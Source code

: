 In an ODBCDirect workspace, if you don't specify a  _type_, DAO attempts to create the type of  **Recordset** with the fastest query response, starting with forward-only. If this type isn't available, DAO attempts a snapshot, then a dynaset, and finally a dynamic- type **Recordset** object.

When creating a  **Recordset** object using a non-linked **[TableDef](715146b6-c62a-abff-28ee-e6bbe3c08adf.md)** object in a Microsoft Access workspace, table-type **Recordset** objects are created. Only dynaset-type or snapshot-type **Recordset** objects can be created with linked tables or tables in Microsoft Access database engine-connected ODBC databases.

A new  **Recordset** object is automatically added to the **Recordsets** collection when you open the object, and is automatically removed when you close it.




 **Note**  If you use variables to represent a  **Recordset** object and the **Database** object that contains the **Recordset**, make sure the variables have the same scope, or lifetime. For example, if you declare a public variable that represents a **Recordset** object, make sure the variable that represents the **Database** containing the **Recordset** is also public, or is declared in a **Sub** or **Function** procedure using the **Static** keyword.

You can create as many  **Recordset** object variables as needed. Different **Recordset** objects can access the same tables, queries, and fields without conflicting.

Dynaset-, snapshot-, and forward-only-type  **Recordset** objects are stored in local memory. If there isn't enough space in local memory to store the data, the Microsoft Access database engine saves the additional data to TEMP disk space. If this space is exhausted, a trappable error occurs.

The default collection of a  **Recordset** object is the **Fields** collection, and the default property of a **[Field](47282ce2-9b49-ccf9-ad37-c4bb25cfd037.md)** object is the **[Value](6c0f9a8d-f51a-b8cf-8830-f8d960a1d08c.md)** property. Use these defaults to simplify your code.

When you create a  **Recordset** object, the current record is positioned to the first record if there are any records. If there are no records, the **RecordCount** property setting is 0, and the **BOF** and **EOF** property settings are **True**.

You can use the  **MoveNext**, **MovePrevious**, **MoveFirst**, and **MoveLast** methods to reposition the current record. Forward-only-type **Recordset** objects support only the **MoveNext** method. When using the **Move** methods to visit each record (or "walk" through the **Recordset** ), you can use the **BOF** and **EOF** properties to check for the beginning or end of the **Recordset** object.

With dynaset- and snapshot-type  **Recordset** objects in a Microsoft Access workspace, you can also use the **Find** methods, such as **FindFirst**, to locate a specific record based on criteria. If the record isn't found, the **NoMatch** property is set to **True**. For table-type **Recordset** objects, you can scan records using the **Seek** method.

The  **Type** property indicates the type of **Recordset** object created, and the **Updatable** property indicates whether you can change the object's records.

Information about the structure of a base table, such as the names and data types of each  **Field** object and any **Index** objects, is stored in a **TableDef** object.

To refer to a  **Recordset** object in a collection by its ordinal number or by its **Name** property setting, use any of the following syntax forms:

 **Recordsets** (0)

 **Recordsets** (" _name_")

- _What you will do_
Across the material, count every line that holds "this" and state only how many there are.

- _Result of the exercise_
2